Brussels, 23 January 2019

  • What are the main risks of investor residence schemes identified by the Commission?
    •    Security risks: In a Schengen area without internal border controls, it is particularly important to ensure that the commonly agreed security checks are fully implemented, for example through centralised information systems such as: the Schengen Information System (SIS); the Visa Information System (VIS); EURODAC and the newly established Entry/Exist system (EES); and the Electronic Travel Information and Authorisation System (ETIAS). Member States must ensure that investor schemes do not undermine and jeopardise these security efforts by allowing them to circumvent these security checks. The Commission's report has identified both a lack of available information and an important level of discretion in the way Member States approach security checks. For these reasons, the Commission will closely monitor compliance of existing investor residence schemes with EU law to ensure that all obligatory existing border and security checks are systematically and effectively carried out by Member States.
    •    Money laundering: Member States should ensure that funds paid by investor citizenship applicants are assessed according to the EU anti-money laundering rules. This includes enhanced customer due diligence checks on non EU-nationals who apply for residence rights and, as with other higher risk financial transactions or activities, full transparency around the residence schemes to ensure the integrity of funds entering the Union financial system. Member States should also ensure that authorities running investor residence schemes have an obligation to check the origin of funds in investors' schemes.

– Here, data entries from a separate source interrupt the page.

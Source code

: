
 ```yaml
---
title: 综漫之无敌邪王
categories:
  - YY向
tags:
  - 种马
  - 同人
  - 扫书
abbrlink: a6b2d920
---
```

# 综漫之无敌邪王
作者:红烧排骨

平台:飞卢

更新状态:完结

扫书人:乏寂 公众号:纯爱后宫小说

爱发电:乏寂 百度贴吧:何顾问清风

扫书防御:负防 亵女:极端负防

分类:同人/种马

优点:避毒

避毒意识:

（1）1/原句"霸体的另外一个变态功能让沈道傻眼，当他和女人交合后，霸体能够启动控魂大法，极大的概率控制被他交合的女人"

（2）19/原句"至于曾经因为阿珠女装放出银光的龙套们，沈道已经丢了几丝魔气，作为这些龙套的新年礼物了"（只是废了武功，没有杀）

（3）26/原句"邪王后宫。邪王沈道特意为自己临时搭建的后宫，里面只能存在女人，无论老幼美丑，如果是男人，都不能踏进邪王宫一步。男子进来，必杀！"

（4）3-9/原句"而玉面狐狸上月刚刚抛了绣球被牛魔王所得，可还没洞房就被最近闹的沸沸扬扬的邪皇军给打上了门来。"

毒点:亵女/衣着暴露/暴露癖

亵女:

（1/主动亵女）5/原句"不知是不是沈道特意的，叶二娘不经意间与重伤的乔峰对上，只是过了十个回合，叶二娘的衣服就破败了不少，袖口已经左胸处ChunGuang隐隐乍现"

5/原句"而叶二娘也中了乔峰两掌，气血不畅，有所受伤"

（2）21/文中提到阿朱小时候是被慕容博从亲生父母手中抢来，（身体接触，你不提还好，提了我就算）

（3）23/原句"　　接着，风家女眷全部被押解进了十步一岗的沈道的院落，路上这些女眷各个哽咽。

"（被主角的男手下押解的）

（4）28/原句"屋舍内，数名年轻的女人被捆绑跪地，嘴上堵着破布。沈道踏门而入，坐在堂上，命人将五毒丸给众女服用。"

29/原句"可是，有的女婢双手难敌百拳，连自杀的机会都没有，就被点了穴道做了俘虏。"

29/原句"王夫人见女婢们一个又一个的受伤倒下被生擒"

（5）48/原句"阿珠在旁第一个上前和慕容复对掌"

    •    Impact on EU law on legal migration: Residence permits obtained by investment but with limited or no required physical presence of the  investor in the Member State in question could have an impact on the application of and rights associated with the EU Long-Term Residence Status. In the absence of an effective monitoring of continuity of residence, investors considered to be residing in a Member State on the basis of a national permit for five years could acquire EU Long Term Resident status and subsequent rights, in particular mobility rights, without fulfilling the actual condition of continuity of residence for five years. This would not be compliant with the Long-Term Residence Directive.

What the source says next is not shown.